### Directions for this task
Within the records below, reproduce without change the lines from the line that has "- [x] Add validation and error handling" through the line that has "- [ ] Create", and only those.

### Provided records
● ● ● ●

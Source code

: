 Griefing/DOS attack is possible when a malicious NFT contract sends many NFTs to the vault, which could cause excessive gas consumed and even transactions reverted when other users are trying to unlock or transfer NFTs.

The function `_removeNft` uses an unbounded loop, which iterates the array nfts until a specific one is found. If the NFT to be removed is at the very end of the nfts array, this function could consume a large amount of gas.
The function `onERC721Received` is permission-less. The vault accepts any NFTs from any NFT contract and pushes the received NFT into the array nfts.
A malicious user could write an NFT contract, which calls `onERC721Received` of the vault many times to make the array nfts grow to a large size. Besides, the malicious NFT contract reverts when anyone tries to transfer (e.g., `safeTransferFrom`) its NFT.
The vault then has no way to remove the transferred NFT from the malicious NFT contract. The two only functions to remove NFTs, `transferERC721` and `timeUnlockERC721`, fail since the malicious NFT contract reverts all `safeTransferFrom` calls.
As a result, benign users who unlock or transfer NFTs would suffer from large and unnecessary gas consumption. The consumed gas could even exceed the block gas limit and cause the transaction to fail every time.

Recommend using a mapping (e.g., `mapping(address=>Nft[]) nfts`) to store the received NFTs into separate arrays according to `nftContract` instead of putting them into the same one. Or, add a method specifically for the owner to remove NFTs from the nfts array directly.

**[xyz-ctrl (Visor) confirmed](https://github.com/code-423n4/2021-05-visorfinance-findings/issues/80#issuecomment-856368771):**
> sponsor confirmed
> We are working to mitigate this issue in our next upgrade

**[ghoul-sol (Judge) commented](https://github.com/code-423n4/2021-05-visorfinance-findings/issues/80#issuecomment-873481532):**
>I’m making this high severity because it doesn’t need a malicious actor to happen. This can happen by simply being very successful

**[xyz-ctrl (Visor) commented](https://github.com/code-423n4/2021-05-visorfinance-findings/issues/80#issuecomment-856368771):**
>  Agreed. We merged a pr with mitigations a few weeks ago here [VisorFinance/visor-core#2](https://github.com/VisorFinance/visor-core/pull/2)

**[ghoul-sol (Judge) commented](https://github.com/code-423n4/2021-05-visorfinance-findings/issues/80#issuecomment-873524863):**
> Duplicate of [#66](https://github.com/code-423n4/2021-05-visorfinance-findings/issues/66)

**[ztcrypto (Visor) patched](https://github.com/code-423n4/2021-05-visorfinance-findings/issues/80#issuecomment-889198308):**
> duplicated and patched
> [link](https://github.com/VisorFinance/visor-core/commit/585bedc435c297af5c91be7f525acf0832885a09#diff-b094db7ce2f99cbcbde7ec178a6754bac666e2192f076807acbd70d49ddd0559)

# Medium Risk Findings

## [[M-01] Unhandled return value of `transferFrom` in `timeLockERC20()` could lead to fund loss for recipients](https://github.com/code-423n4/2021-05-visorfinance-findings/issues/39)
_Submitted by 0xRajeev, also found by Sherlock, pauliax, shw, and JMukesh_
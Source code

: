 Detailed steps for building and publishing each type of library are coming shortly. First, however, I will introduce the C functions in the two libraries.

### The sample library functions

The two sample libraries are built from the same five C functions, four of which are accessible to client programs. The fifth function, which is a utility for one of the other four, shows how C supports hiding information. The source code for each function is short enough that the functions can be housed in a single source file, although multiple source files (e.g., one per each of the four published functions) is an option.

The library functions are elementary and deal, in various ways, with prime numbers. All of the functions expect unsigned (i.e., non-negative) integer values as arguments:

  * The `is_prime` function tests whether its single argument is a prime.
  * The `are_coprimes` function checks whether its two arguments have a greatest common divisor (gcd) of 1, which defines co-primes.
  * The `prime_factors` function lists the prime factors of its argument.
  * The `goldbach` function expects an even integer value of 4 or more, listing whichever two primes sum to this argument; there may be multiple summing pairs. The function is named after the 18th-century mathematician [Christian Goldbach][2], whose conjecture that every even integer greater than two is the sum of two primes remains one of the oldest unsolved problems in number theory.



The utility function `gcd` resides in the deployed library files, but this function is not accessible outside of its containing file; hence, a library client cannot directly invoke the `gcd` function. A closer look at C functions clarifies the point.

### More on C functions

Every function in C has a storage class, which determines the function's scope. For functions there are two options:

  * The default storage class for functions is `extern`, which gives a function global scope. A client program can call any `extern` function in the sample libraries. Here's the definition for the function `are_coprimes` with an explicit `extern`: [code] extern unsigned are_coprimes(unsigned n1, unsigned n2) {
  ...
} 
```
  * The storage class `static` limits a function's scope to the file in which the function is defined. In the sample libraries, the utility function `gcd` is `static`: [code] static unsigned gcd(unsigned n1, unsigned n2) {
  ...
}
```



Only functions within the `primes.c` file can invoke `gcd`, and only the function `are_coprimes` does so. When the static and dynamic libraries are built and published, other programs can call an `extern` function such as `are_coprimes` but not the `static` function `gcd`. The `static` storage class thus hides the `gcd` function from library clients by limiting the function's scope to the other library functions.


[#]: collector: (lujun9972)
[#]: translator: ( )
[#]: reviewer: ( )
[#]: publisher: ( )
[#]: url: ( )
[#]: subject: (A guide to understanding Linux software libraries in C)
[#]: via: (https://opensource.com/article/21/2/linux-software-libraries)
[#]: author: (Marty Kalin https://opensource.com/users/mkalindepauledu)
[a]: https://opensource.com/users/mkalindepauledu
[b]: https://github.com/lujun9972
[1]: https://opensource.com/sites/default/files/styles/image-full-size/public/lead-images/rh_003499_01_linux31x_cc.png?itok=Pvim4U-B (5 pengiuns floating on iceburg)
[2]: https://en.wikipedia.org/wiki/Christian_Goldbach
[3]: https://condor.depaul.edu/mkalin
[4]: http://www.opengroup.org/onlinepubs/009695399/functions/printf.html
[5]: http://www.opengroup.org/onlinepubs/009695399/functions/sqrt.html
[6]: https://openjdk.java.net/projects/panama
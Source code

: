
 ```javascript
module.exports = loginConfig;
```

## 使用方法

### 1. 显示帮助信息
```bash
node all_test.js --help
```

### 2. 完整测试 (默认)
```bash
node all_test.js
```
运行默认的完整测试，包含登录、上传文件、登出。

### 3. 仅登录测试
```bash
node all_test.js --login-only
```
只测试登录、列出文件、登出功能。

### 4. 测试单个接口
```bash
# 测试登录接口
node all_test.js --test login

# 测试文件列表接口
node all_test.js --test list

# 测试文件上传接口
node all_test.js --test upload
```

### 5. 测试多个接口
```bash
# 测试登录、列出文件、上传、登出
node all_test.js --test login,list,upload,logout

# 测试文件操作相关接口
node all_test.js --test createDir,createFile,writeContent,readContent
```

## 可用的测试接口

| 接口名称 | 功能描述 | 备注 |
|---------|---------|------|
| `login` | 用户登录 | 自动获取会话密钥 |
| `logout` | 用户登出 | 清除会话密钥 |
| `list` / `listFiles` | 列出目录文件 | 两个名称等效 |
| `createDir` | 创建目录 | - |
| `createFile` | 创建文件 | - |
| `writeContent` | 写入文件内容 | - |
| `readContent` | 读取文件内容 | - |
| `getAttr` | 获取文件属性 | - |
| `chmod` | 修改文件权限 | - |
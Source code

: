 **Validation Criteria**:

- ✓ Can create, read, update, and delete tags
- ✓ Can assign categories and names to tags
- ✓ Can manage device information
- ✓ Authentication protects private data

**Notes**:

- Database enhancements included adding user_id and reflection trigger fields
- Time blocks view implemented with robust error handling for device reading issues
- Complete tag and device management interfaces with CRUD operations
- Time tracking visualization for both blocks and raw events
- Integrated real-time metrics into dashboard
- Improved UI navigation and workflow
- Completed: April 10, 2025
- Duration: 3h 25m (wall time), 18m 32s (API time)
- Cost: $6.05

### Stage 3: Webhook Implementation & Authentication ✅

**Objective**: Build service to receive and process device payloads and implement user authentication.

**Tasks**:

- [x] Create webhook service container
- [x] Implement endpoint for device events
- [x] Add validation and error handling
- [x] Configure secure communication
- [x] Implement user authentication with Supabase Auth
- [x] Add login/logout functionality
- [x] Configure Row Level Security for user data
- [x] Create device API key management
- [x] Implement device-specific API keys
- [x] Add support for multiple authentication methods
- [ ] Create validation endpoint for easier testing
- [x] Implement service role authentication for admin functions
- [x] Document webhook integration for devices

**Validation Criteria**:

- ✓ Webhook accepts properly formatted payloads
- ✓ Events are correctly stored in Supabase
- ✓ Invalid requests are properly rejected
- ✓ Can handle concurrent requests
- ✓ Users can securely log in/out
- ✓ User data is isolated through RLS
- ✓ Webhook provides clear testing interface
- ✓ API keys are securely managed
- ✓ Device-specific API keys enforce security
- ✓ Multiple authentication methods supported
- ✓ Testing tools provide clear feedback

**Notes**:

● ● ● ●

### Result below
- [x] Add validation and error handling
- [x] Configure secure communication
- [x] Implement user authentication with Supabase Auth
- [x] Add login/logout functionality
- [x] Configure Row Level Security for user data
- [x] Create device API key management
- [x] Implement device-specific API keys
- [x] Add support for multiple authentication methods
- [ ] Create validation endpoint for easier testing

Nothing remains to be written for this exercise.